La nuova Costituzione, tanto attesa, si sta rivelando deludente. Stando alle fonti ufficiali è stata analizzata e discussa in decine di migliaia di assemblee, cui avrebbero partecipato otto milioni di cubani (su undici milioni), ed è stata approvata nei giorni scorsi dall’Assemblea nazionale. A fine febbraio sarà sottoposta a un referendum popolare.
Sul testo originale, redatto da una commissione speciale presieduta da Raúl Castro, non più capo dello Stato, ma ancora alla testa del partito e delle forze armate, si è riversata una valanga di proposte di modifica.Nell’ultima stesura non figura più l’articolo sul «matrimonio egualitario», vale a dire tra persone dello stesso genere, e non «tra un uomo e una donna», come scritto nella Costituzione del 1976 in vigore. L’innovazione era stata suggerita da Mariela Castro, figlia di Raúl, responsabile di un organismo dedito alla promozione di riforme sociali. Delle quali l’introduzione nella magna charta del matrimonio gay era considerata la più importante.
Ad esso si sono opposte le chiese evangeliche, ma anche parte della popolazione con pubbliche manifestazioni. Il nuovo articolo parla di libero matrimonio tra coniugi: e secondo Mariela Castro la formula mantiene la possibilità per tutte le persone di accedere all’istituzione matrimoniale. Sul tema dovrà decidere la nuova legge in materia, il Codice di famiglia, in discussione da più di dieci anni.
Roberto Livi, corrispondente dall’Avana del Manifesto, ha scritto che la difesa del matrimonio egualitario è diventato un forte argomento per i piccoli gruppi d’opposizione. E ha accennato al sospetto che le polemiche suscitate dalla proposta siano destinate a distogliere l’attenzione dai temi politici.
Ad esempio la conferma del partito comunista come partito unico e del controllo statale di tutti i mezzi di informazione.Non è stata accettata l’elezione diretta del presidente della Repubblica o di altri organi regionali e provinciali.

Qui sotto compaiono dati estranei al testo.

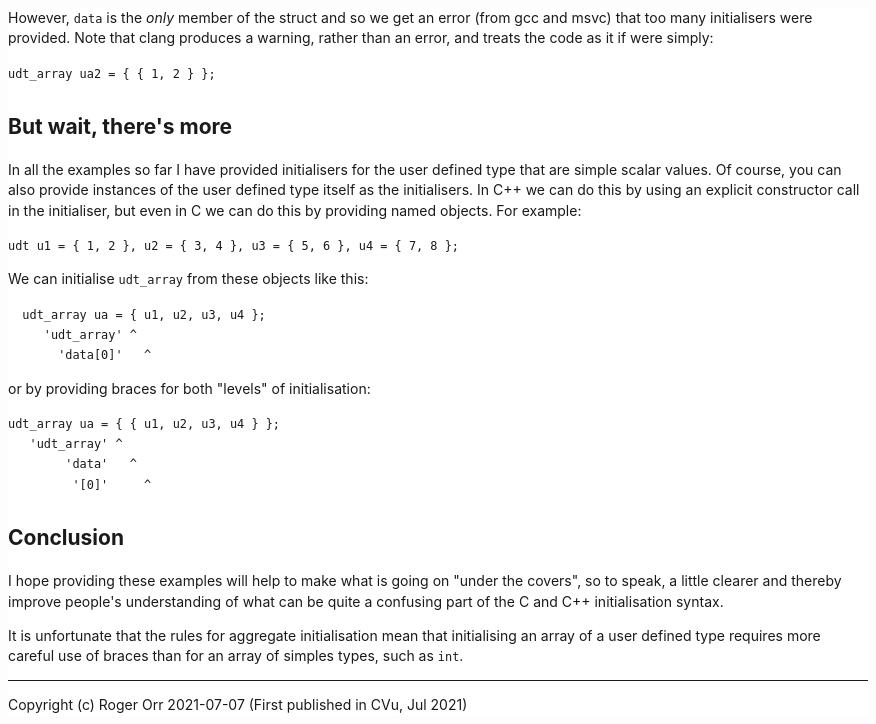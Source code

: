 However, `data` is the *only* member of the struct and so we get an error (from gcc and msvc) that too many
initialisers were provided. Note that clang produces a warning, rather than an error, and treats the code as it if were simply:

```
udt_array ua2 = { { 1, 2 } };
```

## But wait, there's more

In all the examples so far I have provided initialisers for the user defined type that are simple scalar values.
Of course, you can also provide instances of the user defined type itself as the initialisers. In C++ we can do
this by using an explicit constructor call in the initialiser, but even in C we can do this by providing named objects.
For example:

```
udt u1 = { 1, 2 }, u2 = { 3, 4 }, u3 = { 5, 6 }, u4 = { 7, 8 };
```
We can initialise `udt_array` from these objects like this:
```
  udt_array ua = { u1, u2, u3, u4 };
     'udt_array' ^
       'data[0]'   ^        
```
or by providing braces for both "levels" of initialisation:

```
udt_array ua = { { u1, u2, u3, u4 } };
   'udt_array' ^
        'data'   ^
         '[0]'     ^
```
## Conclusion

I hope providing these examples will help to make what is going on "under the covers", so to speak, a little
clearer and thereby improve people's understanding of what can be quite a confusing part of the C and C++
initialisation syntax.

It is unfortunate that the rules for aggregate initialisation mean that initialising an array of a user
defined type requires more careful use of braces than for an array of simples types, such as `int`.

<hr>
Copyright (c) Roger Orr 2021-07-07 (First published in CVu, Jul 2021)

Nel testo della nuova Costituzione è stato ripreso inoltre il riferimento al comunismo che con il socialismo fornisce «la sola garanzia» affinché l’essere umano raggiunga la piena dignità. Lo Stato socialista è confermato come regolatore del mercato e della pianificazione dell’economia, pur convivendo con la proprietà privata.